2nd most common in adults (FSGN being the most common)
2 peaks (mid-20s and 60s)
Presentation: proteinuria / nephrotic syndrome / chronic kidney disease
Causes: 85% are idiopahic (HLA-DQA1); could occur secondary to infections (hep B, hep C, malaria, syphilis), rheumatoid drugs (gold, penicillamine, and NSAIDs), and systemic diseases (DM, immunologic disorders such as SLE and malignancy*), sarcoidosis, amyloidosis
Idiopathic membranous nephropathy is associated with circulating lgG4 antibodies to the phospholipase A2 receptor (PLA2R), which might play a role in the development of the disease.
The M-type PLA2R is a transmembrane receptor found in high concentrations in glomerular podocytes and thought to be a major antigen in the pathogenesis of idiopathic membranous nephropathy. (not seen secondary cases)
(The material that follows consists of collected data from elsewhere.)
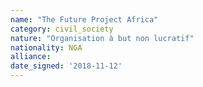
 ```yaml
---
name: "The Future Project Africa"
category: civil_society
nature: "Organisation à but non lucratif"
nationality: NGA
alliance: 
date_signed: '2018-11-12'
---
```

    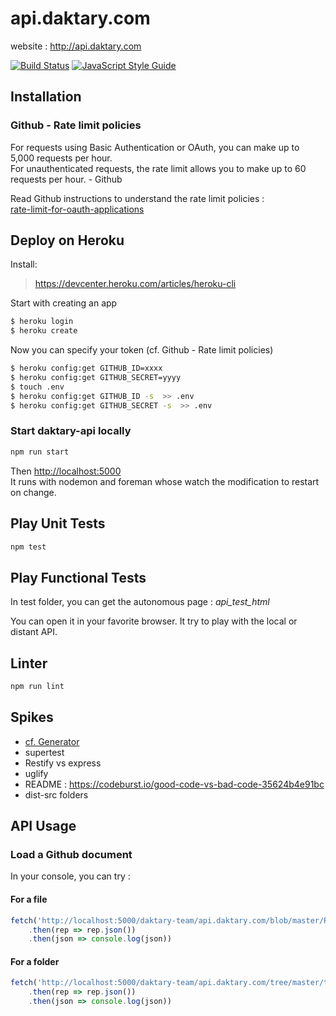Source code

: # api.daktary.com

website : http://api.daktary.com

[![Build Status](https://travis-ci.org/daktary-team/api.daktary.com.svg?branch=master)](https://travis-ci.org/daktary-team/api.daktary.com)
[![JavaScript Style Guide](https://img.shields.io/badge/code_style-standard-brightgreen.svg)](https://standardjs.com)

## Installation

### Github - Rate limit policies

For requests using Basic Authentication or OAuth, you can make up to 5,000 requests per hour.  
For unauthenticated requests, the rate limit allows you to make up to 60 requests per hour. - Github

Read Github instructions to understand the rate limit policies :  
[rate-limit-for-oauth-applications](https://developer.github.com/v3/#increasing-the-unauthenticated-rate-limit-for-oauth-applications)

## Deploy on Heroku

Install: 
> https://devcenter.heroku.com/articles/heroku-cli

Start with creating an app

```bash
$ heroku login
$ heroku create
```

Now you can specify your token (cf. Github - Rate limit policies)

```bash
$ heroku config:get GITHUB_ID=xxxx
$ heroku config:get GITHUB_SECRET=yyyy
$ touch .env
$ heroku config:get GITHUB_ID -s  >> .env
$ heroku config:get GITHUB_SECRET -s  >> .env
```

### Start daktary-api locally

```bash
npm run start
```

Then [http://localhost:5000](http://localhost:5000)  
It runs with nodemon and foreman whose watch the modification to restart on change.

## Play Unit Tests

```bash
npm test
```

## Play Functional Tests

In test folder, you can get the autonomous page : *api_test_html*

You can open it in your favorite browser. It try to play with the local or distant API.

## Linter

```bash
npm run lint
```

## Spikes
- [cf. Generator](https://github.com/DrkSephy/es6-cheatsheet)
- supertest
- Restify vs express
- uglify
- README : https://codeburst.io/good-code-vs-bad-code-35624b4e91bc
- dist-src folders

## API Usage

### Load a Github document

In your console, you can try :

#### For a file
```JavaScript
fetch('http://localhost:5000/daktary-team/api.daktary.com/blob/master/README.md')
    .then(rep => rep.json())
    .then(json => console.log(json))
```

#### For a folder
```JavaScript
fetch('http://localhost:5000/daktary-team/api.daktary.com/tree/master/test')
    .then(rep => rep.json())
    .then(json => console.log(json))
```
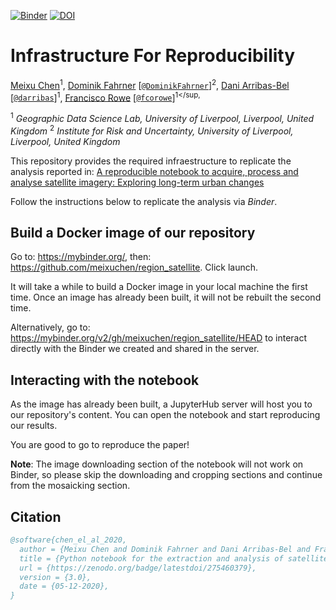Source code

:[![Binder](https://mybinder.org/badge_logo.svg)](https://mybinder.org/v2/gh/meixuchen/region_satellite/master)
[![DOI](https://zenodo.org/badge/275460379.svg)](https://zenodo.org/badge/latestdoi/275460379)

# Infrastructure For Reproducibility

[Meixu Chen]()<sup>1</sup>,
[Dominik Fahrner]() [[`@DominikFahrner`](https://twitter.com/DominikFahrner)]<sup>2</sup>,
[Dani Arribas-Bel](http://darribas.org) [[`@darribas`](https://twitter.com/darribas)]<sup>1</sup>,
[Francisco Rowe](http://www.franciscorowe.com) [[`@fcorowe`](http://twitter.com/fcorowe)]<sup>1</sup,

<sup>1</sup> *Geographic Data Science Lab, University of Liverpool, Liverpool, United Kingdom*
<sup>2</sup> *Institute for Risk and Uncertainty, University of Liverpool, Liverpool, United Kingdom*

This repository provides the required infraestructure to replicate the analysis reported in: [A reproducible notebook to acquire, process and analyse satellite imagery: Exploring long-term urban changes](https://doi.org/10.18335/region.v7i2.295)

Follow the instructions below to replicate the analysis via *Binder*.

## Build a Docker image of our repository

Go to: https://mybinder.org/, then: https://github.com/meixuchen/region_satellite. Click launch. 

It will take a while to build a Docker image in your local machine the first time. Once an image has already been built, it will not be rebuilt the second time. 

Alternatively, go to: https://mybinder.org/v2/gh/meixuchen/region_satellite/HEAD to interact directly with the Binder we created and shared in the server.

## Interacting with the notebook

As the image has already been built, a JupyterHub server will host you to our repository's content. You can open the notebook and start reproducing our results. 

You are good to go to reproduce the paper!

**Note**: The image downloading section of the notebook will not work on Binder, so please skip the downloading and cropping sections and continue from the mosaicking section. 

## Citation

```bibtex
@software{chen_el_al_2020,
  author = {Meixu Chen and Dominik Fahrner and Dani Arribas-Bel and Francisco Rowe},
  title = {Python notebook for the extraction and analysis of satellite imagery},
  url = {https://zenodo.org/badge/latestdoi/275460379},
  version = {3.0},
  date = {05-12-2020},
}
```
Eg, PLA2R antibodies are not seen in class V lupus nephritis (membranous nephropathy) because SLE is a secondary cause
Anti-PLA2R autoantibody titers correlate with disease activity (proteinuria).

Biopsy:
uniform, diffuse thickening of the glomerular capillary wall on light microscopy ((without an increase in cellularity))
Immunofluorescence => granular IgG and complement (C3) deposition on the GBM;
EM => subepithelial immune complexes appear as "spikes" with methenamine silver stain
Complication:
Renal vein thrombosis in 5%; greatest risk if serum albumin <20g/L (due to hypercoagulable state)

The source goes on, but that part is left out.